___ Data to examine
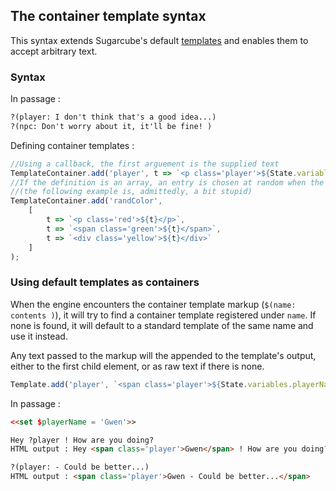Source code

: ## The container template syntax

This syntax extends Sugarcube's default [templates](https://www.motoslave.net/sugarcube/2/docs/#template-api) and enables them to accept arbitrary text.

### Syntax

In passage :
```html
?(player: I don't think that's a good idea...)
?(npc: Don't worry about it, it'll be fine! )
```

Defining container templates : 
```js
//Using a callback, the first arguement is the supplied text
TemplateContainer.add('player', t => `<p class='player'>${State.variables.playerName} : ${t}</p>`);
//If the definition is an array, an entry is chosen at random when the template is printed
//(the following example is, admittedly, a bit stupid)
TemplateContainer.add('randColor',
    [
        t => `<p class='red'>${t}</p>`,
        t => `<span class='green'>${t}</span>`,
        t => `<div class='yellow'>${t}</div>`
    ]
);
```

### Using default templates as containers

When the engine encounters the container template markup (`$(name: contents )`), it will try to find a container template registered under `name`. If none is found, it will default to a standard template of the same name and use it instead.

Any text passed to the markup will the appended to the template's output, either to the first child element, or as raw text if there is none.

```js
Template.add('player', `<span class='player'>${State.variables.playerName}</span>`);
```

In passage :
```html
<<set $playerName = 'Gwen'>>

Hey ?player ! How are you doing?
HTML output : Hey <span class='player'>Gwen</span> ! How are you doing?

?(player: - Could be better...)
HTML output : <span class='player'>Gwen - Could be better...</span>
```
______
___ Data to examine
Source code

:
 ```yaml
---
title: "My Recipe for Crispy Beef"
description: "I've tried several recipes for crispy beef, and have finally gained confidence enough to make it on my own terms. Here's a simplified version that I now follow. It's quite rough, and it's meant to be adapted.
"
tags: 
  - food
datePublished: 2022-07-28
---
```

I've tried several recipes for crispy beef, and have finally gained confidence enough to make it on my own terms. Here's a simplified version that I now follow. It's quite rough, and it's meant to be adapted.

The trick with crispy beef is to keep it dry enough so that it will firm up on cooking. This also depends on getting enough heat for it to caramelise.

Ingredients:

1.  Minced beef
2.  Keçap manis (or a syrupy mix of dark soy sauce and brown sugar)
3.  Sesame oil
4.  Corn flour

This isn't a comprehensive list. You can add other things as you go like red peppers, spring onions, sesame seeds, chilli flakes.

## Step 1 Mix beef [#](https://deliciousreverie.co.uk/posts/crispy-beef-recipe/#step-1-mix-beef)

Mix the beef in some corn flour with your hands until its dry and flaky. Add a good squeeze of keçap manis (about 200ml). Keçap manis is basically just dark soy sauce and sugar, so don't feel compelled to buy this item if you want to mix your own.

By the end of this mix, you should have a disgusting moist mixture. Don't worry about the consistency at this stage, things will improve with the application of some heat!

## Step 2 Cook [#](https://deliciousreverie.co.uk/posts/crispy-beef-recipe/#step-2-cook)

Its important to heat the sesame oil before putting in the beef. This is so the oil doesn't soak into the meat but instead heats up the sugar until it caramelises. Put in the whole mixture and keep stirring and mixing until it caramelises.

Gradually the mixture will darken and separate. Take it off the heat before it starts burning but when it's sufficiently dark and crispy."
______
___ Data to examine
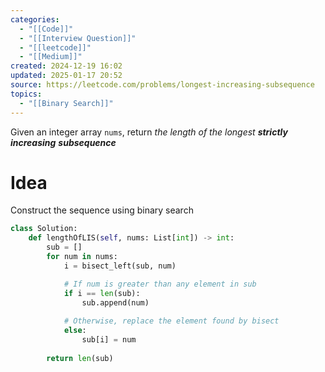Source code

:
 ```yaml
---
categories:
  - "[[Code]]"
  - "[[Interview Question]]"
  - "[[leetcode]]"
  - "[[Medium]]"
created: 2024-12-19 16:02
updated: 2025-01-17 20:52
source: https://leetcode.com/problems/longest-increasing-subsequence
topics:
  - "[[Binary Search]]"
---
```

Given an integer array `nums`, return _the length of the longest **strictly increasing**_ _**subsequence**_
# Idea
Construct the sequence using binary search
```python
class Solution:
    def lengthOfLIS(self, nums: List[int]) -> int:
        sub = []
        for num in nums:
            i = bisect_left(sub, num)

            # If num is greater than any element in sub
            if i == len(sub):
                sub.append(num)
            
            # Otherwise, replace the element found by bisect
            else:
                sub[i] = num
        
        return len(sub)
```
______
• _Task statement_
Give the number of lines in the material above that contain "Keçap", with no other words.

• _Response to the task_
2